Confronté à une farouche opposition en Haïti face à son projet de référendum, le gouvernement haïtien à travers le Ministère des Affaires étrangères et des Cultes, a écrit mercredi 28 avril au président de l'Organisation des États Américains (OEA) pour lui solliciter de l'aide en appui au dialogue avec les acteurs de la vie nationale en vue de l'organisation du référendum constitutionnel et des élections dans le pays cette année.
Le gouvernement haïtien cherche un accord politique après des revers du BINUH, du Core Group et du Département d'État américain qui ne donnent pas leur bénédiction au projet de référendum constitutionnel.
Dans une lettre adressée mercredi 28 avril à Luis Almagro Lemes, secrétaire général de l'OEA, le gouvernement haïtien se dit disposé à accueillir une mission de l'OEA en appui au dialogue en cours avec les acteurs de la vie nationale en vue de la conclusion d'un accord politique.
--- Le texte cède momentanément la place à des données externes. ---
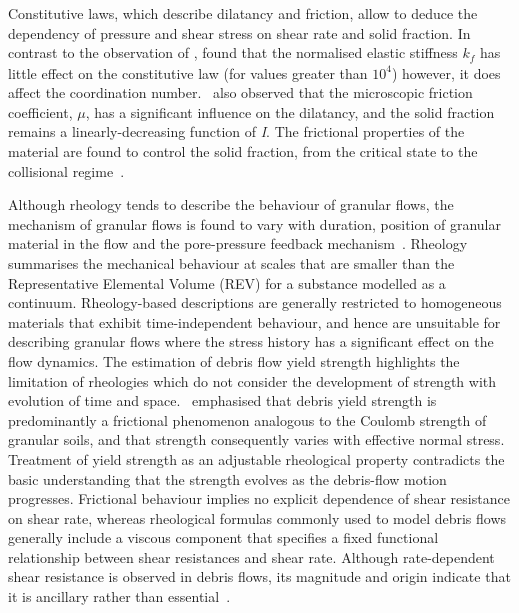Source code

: 
Constitutive laws, which describe dilatancy and friction, allow to 
deduce the dependency of pressure and shear stress on shear rate and solid 
fraction. In contrast to the observation of \citet{Campbell2002}, 
\citet{DaCruz2005} found that the normalised elastic stiffness $\mathit{k_f}$ 
has little effect on the constitutive law (for values greater than $10^{4}$) 
however, it does affect the coordination number.~\citet{DaCruz2005} also 
observed that the microscopic friction coefficient, $\mu$, has a significant 
influence on the dilatancy, and the solid fraction remains a 
linearly-decreasing function of \textit{I}. The 
frictional properties of the material are found to control the solid fraction, 
from the critical state to the collisional regime~\citep{DaCruz2005}. 

Although rheology tends to describe the behaviour of granular flows, the 
mechanism of granular flows is found to vary with duration, position of 
granular material in the flow and the pore-pressure feedback 
mechanism~\citep{Iverson2003}. Rheology summarises the mechanical behaviour at 
scales that are smaller than the Representative Elemental Volume (REV) 
for a substance modelled as a continuum. Rheology-based descriptions are 
generally restricted to homogeneous materials that exhibit time-independent 
behaviour, and hence are unsuitable for describing granular flows where the 
stress 
history has a significant effect on the flow dynamics. The estimation of debris 
flow yield strength highlights the limitation of rheologies which do not 
consider the development of strength with evolution of time and 
space.~\citet{Johnson1965} emphasised that debris yield strength is 
predominantly a frictional phenomenon analogous to the Coulomb strength of 
granular soils, and that strength consequently varies with effective normal 
stress. Treatment of yield strength as an adjustable rheological property 
contradicts the basic understanding that the strength evolves as the 
debris-flow motion progresses. Frictional behaviour implies no explicit 
dependence of shear resistance on shear rate, whereas rheological formulas 
commonly used to model debris flows generally include a viscous component that 
specifies a fixed functional relationship between shear resistances and shear 
rate. Although rate-dependent shear resistance is observed in debris flows, its 
magnitude and origin indicate that it is ancillary rather than 
essential~\citep{Iverson2003}.

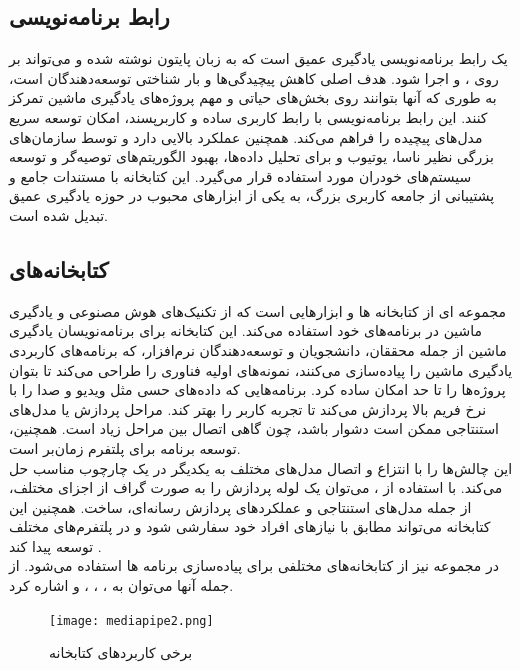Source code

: \subsection{رابط برنامه‌نویسی }
 یک رابط برنامه‌نویسی یادگیری عمیق است که به زبان پایتون نوشته شده و می‌تواند بر روی ،  و  اجرا شود. هدف اصلی  کاهش پیچیدگی‌ها و بار شناختی توسعه‌دهندگان است، 
به طوری که آنها بتوانند روی بخش‌های حیاتی و مهم پروژه‌های یادگیری ماشین تمرکز کنند. این رابط برنامه‌نویسی با رابط کاربری ساده و کاربرپسند، امکان توسعه سریع مدل‌های پیچیده را فراهم
می‌کند.  همچنین عملکرد بالایی دارد و توسط سازمان‌های بزرگی نظیر ناسا، یوتیوب و  برای تحلیل داده‌ها، بهبود الگوریتم‌های توصیه‌گر و توسعه سیستم‌های خودران مورد استفاده قرار 
می‌گیرد. این کتابخانه با مستندات جامع و پشتیبانی از جامعه کاربری بزرگ، به یکی از ابزارهای محبوب در حوزه یادگیری عمیق تبدیل شده است.

\subsection{کتابخانه‌های}
 مجموعه ای از کتابخانه ها و ابزارهایی است که از تکنیک‌های هوش مصنوعی و یادگیری ماشین در برنامه‌های خود استفاده می‌کند.
این کتابخانه برای برنامه‌نویسان یادگیری ماشین از جمله محققان، دانشجویان و توسعه‌دهندگان نرم‌افزار، که برنامه‌های کاربردی یادگیری ماشین را پیاده‌سازی می‌کنند، نمونه‌های
اولیه فناوری را طراحی می‌کند تا بتوان پروژه‌ها را تا حد امکان ساده کرد.
برنامه‌هایی که داده‌های حسی مثل ویدیو و صدا را با نرخ فریم بالا پردازش می‌کند تا تجربه کاربر را بهتر کند. مراحل پردازش یا مدل‌های استنتاجی ممکن است دشوار باشد، چون 
گاهی اتصال بین مراحل زیاد است. همچنین، توسعه برنامه برای پلتفرم‌ زمان‌بر است. \cite{lugaresi2019mediapipe}
\\
 این چالش‌ها را با انتزاع و اتصال مدل‌های مختلف به یکدیگر در یک چارچوب مناسب حل می‌کند. با استفاده از ، می‌توان یک لوله پردازش را به صورت 
گراف از اجزای مختلف، از جمله مدل‌های استنتاجی و عملکردهای پردازش رسانه‌ای، ساخت.
همچنین این کتابخانه می‌تواند مطابق با نیازهای افراد خود سفارشی شود و در پلتفرم‌های مختلف توسعه پیدا کند \cite{harris2021applying}.
\\
در مجموعه  نیز از کتابخانه‌های مختلفی برای پیاده‌سازی برنامه ها استفاده می‌شود. از جمله آنها می‌توان به ، ، ،  و  اشاره کرد. \cite{harris2021applying}

\begin{figure}[h]
    \centering
    \texttt{[image: mediapipe2.png]}
    \caption{برخی کاربردهای کتابخانه }
\end{figure}

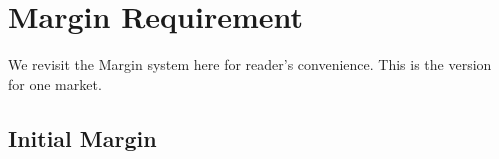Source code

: \documentclass[notitlepage,reqno,11pt]{amsart}
\numberwithin{equation}{section}
\newcommand{\dt}{\delta}
\begin{document}
    


\section{Margin Requirement}

We revisit the Margin system here for reader's convenience. This is the version for one market.

\subsection{Initial Margin}
\end{document}
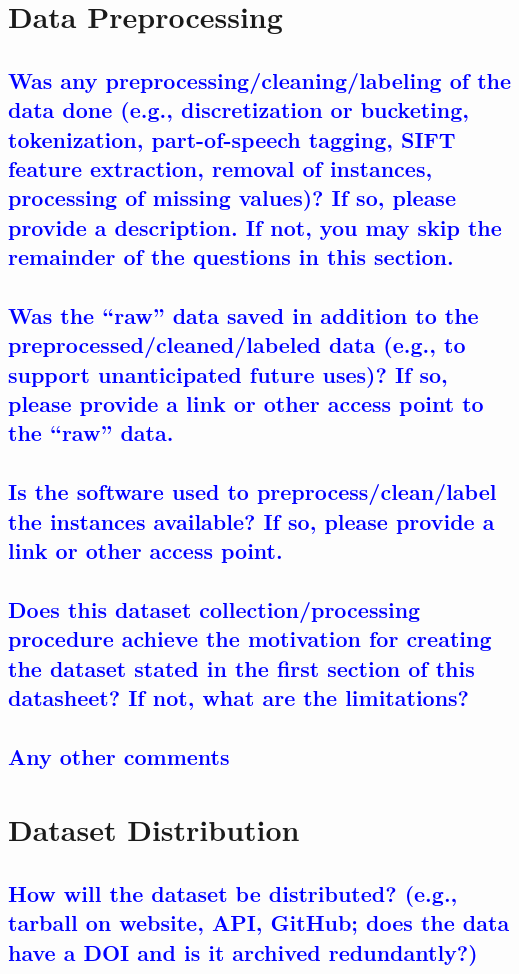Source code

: \documentclass[letterpaper, 10 pt, conference]{ieeeconf}  %
\begin{document}
\section{Data Preprocessing}

\textcolor{blue}{\subsection{Was any preprocessing/cleaning/labeling of the data done (e.g., discretization or bucketing, tokenization, part-of-speech tagging, SIFT
feature extraction, removal of instances, processing of missing values)? If so, please provide a description. If not, you may skip the remainder of the questions in this section.}}
\lipsum[1]


\textcolor{blue}{\subsection{Was the “raw” data saved in addition to the preprocessed/cleaned/labeled data (e.g., to support unanticipated
future uses)? If so, please provide a link or other access point to the
“raw” data.}}
\lipsum[1]

\textcolor{blue}{\subsection{Is the software used to preprocess/clean/label the instances available? If so, please provide a link or other access point.}}
\lipsum[1]



\textcolor{blue}{\subsection{Does this dataset collection/processing procedure
achieve the motivation for creating the dataset
stated in the first section of this datasheet? If not,
what are the limitations?}}
\lipsum[1]


\textcolor{blue}{\subsection{Any other comments}}
\lipsum[1]

\section{Dataset Distribution}

\textcolor{blue}{\subsection{How will the dataset be distributed? (e.g., tarball on
website, API, GitHub; does the data have a DOI and is it
archived redundantly?)}}
\lipsum[1][1-10]
\end{document}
« J'ai l'honneur de me référer à la Résolution CP/RES. 1168(2315/20) du 17 mars 2021 du Conseil permanent de l'Organisation des États américains (OEA) pour vous informer que le gouvernement de la République d'Haïti est disposé à accueillir une mission de l'OEA en appui au dialogue en cours avec les acteurs de la vie nationale en vue de la conclusion d'un accord politique susceptible de faciliter l'organisation du référendum constitutionnel et des élections à tous les niveaux au cours de l'année 2021 suivant le calendrier établi à cette fin », a écrit le Dr Claude Joseph, titulaire du MAEC et Premier ministre ad intérim.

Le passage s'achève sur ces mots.